Bioinformatics Pipelines and Systems Infrastructure
The genetics industry is undergoing a fundamental shift from a clinical science focus to a bioinformatics focus. Genetic services require a greater level of data analytics sophistication than is required for other laboratory testing. Currently, data generated by new tests overwhelms current information technology systems and human interpretation capabilities. This is one of the reasons that we at Golden Helix strive to simplify the process of analyzing and interpreting the data, so that it is possible for a wider group of users to conduct work in this space.
Ultimately, the output of the NGS pipeline needs to be integrated into the electronic health record and to be aggregated across a patient population. Robust informatics systems and trained bioinformaticians are critical new additions to the clinical team. Servant et al. (2014) covered this issue in detail. I agree with their findings. Here is the upshot.
Precision medicine requires a strong interdisciplinary collaboration between several stakeholders covering a large continuum of expertise ranging from medical, clinical, biological, translational, technical, and biotechnological know-hows. The chart below illustrates the different practitioners involved in the complex process, describes the data workflow starting from and coming back to the patient in order to tailor the therapy and shows the informatics and bioinformatics infrastructure supporting the workflow. To build the therapeutic decision, the most exhaustive data ranging from clinical to biological, environmental and family information (e.g., description of the tumor histology, list of previous treatments, family history, etc.) needs to be collected along a complex healthcare pathway.
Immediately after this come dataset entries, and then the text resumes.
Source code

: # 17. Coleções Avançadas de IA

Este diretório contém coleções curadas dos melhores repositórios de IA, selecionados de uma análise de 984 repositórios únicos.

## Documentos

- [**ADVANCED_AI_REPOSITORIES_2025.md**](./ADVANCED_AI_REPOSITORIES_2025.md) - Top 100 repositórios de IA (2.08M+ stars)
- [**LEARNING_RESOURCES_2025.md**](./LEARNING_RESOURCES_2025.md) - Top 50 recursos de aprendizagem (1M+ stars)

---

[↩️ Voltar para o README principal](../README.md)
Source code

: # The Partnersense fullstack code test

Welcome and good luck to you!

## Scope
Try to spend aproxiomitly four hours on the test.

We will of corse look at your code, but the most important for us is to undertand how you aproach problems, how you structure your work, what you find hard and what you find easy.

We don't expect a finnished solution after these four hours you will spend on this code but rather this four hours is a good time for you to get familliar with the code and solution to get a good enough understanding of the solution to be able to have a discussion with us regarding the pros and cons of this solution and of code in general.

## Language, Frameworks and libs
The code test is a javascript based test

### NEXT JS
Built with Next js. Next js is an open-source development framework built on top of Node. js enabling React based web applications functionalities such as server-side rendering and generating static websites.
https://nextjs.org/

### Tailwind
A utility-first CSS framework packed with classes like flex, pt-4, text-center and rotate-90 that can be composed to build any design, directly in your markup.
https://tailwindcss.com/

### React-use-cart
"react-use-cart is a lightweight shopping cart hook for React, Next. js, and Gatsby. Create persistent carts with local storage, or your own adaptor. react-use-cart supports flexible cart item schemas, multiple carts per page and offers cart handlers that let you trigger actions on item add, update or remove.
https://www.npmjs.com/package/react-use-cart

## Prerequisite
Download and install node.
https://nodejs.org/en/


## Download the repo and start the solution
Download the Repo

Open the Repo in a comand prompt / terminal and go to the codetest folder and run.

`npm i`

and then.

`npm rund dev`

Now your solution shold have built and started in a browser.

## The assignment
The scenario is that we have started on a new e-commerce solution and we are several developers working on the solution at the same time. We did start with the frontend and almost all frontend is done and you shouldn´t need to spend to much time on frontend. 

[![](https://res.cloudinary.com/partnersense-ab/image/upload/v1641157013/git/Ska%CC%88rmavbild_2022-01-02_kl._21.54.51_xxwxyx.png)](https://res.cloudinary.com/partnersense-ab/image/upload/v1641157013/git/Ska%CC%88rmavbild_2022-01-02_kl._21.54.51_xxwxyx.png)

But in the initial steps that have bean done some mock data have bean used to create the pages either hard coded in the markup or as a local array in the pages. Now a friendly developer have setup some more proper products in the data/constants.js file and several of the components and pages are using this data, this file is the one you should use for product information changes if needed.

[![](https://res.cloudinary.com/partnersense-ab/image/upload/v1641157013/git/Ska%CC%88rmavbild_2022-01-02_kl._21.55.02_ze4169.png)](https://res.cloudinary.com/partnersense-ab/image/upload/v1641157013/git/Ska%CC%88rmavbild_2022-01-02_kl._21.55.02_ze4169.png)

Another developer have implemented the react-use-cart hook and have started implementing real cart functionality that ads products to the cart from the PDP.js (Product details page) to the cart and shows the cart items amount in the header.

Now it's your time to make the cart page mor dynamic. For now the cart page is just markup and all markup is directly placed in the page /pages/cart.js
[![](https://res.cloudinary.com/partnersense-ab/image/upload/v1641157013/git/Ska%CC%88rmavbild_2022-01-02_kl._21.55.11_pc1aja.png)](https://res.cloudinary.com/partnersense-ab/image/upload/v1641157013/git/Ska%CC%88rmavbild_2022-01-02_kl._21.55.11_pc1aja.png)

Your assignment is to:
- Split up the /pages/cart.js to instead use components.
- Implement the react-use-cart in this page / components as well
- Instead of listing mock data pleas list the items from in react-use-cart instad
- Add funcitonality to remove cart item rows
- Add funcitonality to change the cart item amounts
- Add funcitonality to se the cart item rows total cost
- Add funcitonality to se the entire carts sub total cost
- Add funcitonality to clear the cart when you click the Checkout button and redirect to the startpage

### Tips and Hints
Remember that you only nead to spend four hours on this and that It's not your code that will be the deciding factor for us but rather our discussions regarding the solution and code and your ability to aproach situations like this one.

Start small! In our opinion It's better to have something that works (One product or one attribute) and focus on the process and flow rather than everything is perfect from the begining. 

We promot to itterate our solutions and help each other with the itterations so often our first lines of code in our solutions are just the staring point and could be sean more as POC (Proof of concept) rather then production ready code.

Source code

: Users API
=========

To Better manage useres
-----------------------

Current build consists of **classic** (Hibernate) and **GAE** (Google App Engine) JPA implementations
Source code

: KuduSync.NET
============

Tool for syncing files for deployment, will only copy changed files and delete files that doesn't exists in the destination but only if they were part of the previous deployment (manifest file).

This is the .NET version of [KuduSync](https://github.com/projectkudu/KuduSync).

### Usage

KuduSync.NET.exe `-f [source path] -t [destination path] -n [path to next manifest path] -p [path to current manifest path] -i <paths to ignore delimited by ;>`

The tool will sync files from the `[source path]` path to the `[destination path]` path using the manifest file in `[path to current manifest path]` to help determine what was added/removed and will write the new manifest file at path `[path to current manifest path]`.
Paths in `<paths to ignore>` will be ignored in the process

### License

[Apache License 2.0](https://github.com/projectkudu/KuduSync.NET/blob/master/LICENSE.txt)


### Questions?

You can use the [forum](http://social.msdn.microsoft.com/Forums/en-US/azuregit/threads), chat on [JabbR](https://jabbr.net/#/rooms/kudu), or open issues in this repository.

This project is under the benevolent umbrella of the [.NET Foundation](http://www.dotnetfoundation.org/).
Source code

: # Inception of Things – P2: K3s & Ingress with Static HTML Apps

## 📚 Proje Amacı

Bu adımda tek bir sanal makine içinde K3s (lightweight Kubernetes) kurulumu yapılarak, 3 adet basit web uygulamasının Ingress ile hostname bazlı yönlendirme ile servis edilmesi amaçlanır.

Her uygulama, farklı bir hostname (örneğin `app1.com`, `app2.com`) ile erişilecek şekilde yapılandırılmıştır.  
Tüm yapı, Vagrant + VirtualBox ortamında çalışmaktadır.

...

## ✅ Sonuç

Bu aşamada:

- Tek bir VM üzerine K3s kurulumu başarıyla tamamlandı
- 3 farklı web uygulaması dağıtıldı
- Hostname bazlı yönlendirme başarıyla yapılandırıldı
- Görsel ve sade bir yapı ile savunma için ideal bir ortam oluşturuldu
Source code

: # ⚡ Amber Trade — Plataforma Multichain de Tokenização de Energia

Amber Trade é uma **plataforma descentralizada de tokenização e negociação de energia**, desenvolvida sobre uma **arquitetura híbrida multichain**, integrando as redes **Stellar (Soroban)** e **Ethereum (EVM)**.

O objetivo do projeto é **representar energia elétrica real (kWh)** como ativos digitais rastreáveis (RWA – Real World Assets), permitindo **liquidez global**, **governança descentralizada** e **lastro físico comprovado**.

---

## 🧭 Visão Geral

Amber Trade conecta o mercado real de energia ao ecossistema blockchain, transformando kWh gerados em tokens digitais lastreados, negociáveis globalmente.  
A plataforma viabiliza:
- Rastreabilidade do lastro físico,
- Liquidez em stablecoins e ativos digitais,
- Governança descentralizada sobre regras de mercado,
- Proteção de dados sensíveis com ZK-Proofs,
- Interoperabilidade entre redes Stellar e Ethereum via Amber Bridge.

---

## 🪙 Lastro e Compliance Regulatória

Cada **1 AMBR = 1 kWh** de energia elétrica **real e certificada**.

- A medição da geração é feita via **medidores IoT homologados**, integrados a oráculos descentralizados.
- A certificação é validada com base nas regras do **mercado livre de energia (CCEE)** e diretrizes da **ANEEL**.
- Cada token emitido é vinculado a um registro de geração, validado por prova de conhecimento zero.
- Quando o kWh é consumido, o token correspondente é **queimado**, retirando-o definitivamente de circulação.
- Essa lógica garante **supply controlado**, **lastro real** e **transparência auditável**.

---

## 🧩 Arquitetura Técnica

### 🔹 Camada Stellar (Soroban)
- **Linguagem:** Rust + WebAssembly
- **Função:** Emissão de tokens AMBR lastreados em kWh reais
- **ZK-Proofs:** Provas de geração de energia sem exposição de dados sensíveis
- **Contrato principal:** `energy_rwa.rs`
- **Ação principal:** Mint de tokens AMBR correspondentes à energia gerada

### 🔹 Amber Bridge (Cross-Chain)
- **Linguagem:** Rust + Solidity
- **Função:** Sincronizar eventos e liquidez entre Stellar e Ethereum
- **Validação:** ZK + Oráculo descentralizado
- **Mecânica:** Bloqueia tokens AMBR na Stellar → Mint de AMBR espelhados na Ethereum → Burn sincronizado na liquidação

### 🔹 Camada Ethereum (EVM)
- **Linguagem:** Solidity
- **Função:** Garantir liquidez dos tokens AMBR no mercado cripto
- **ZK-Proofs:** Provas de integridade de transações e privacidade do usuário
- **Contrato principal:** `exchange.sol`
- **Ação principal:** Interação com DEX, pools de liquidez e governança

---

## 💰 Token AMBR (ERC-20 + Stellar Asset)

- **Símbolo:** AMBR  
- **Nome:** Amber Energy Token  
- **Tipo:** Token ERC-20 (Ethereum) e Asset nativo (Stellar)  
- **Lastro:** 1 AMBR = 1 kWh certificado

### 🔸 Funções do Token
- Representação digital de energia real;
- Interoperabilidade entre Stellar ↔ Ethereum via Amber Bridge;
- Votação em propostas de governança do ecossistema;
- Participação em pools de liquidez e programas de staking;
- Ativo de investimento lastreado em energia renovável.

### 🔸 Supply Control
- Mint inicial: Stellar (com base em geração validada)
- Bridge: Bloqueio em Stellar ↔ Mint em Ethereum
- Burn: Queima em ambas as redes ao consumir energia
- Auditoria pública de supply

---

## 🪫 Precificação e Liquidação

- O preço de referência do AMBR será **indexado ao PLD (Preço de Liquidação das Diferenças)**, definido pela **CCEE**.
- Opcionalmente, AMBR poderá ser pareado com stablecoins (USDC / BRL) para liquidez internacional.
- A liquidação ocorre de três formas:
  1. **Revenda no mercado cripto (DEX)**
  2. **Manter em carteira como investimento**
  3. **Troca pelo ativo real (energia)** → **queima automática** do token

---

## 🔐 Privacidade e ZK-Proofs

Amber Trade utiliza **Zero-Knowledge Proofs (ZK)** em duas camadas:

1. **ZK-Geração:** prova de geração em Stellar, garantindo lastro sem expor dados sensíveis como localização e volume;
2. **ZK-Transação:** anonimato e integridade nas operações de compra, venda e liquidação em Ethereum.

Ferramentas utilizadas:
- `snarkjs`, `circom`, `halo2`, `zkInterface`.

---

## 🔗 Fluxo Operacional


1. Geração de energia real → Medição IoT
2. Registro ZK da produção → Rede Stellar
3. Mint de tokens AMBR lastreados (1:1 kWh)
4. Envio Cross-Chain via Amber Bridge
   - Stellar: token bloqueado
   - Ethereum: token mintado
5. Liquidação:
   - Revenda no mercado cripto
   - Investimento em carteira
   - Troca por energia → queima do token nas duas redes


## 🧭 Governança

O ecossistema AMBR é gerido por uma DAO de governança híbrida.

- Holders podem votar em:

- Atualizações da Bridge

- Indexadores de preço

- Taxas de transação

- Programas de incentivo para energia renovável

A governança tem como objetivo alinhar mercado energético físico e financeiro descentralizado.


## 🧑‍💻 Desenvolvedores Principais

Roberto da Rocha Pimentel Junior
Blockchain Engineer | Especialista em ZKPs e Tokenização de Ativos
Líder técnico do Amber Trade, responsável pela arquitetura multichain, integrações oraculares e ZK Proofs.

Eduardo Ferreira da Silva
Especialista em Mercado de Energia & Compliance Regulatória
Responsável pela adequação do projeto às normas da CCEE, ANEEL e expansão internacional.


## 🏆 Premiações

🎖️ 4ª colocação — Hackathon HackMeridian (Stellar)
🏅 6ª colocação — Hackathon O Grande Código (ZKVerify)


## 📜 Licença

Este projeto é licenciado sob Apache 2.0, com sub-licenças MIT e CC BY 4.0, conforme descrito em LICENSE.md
During the process, physicians (such as surgeons, pathologists, radiation and medical oncologists, etc.), biologists, pharmacists, bioinformaticians, computational biologists, biostatisticians, biobank managers, biotechnological platform managers, clinical research associates, and the technical staff will offer their expertise for the benefit of the patient.
The second figure outlines the general structure of a bioinformatics pipeline designed to detect somatic mutations as an example for the building blocks of a bioinformatics pipeline. The reads could come from a number of different sequencers such as the Ion TorrentTM PGM sequencer using the AmpliseqTM cancer panel. The reads are aligned on the reference human genome. Then, in the next step variants have to be called (SNVs, indels and possible more complex variations like structural variations and copy number alterations). Variants have to be filtered to promote a high specificity, in order to avoid any false positives. Thus, detected variants are filtered according to their frequency (e.g ≥4% for SNVs and 5% for indels, strand ratio ≥0.2, and reads coverage ≥30X for SNVs and 100X for indels). In addition, SNVs and mainly insertions and deletions detected in the context of a repeated region or a homopolymer are double checked. Homopolymer and repeated regions are prone to contain recurrent false positive, because of the limitation of the current sequencing technology. To facilitate the interpretation of individual patient data for clinical trials, the filtered list of variants is then annotated using software packages like Golden Helix’ VarSeq. Common polymorphisms as well as recurrent and neutral variants on hotspots are reported. These variants do not present any therapeutic interest but are good internal controls to ensure the quality of the sequencing data. The Catalog of Somatic Mutation in Cancer (COSMIC) is used to annotate the mutations detected at a hotspot position. Non targeted mutations in genes covered by the panel, being non polymorphic nonsense, missense or indels are also reported, even if it may be difficult to know whether the alteration is involved in deregulating a particular pathway and whether it is clinically relevant. However, more stringent frequency filtering are applied for these cases (e.g. frequency ≥10% for SNVs and 15% for indels) leading to a higher specificity. Then, relevant mutations and variations are visualized using the GoldenHelix’ GenomeBrowse. The visualization remains an important step to assess the overall quality of the variant call, by taking into account the reads coverage, the error rate in the flanking region, the mutation position across the targeted region and across reads supporting them.
The evolution of sequencing technologies rapidly expanded the frontiers of genomics into clinic at lower costs and increased speeds. Bioinformatics pipeline will become part of the standard process to diagnose patients and to determine treatment options. Our understanding of how this looks like in the oncology space is already reasonably developed. Going forward we will have to standardize these pipelines and embed their output into patient heath record systems.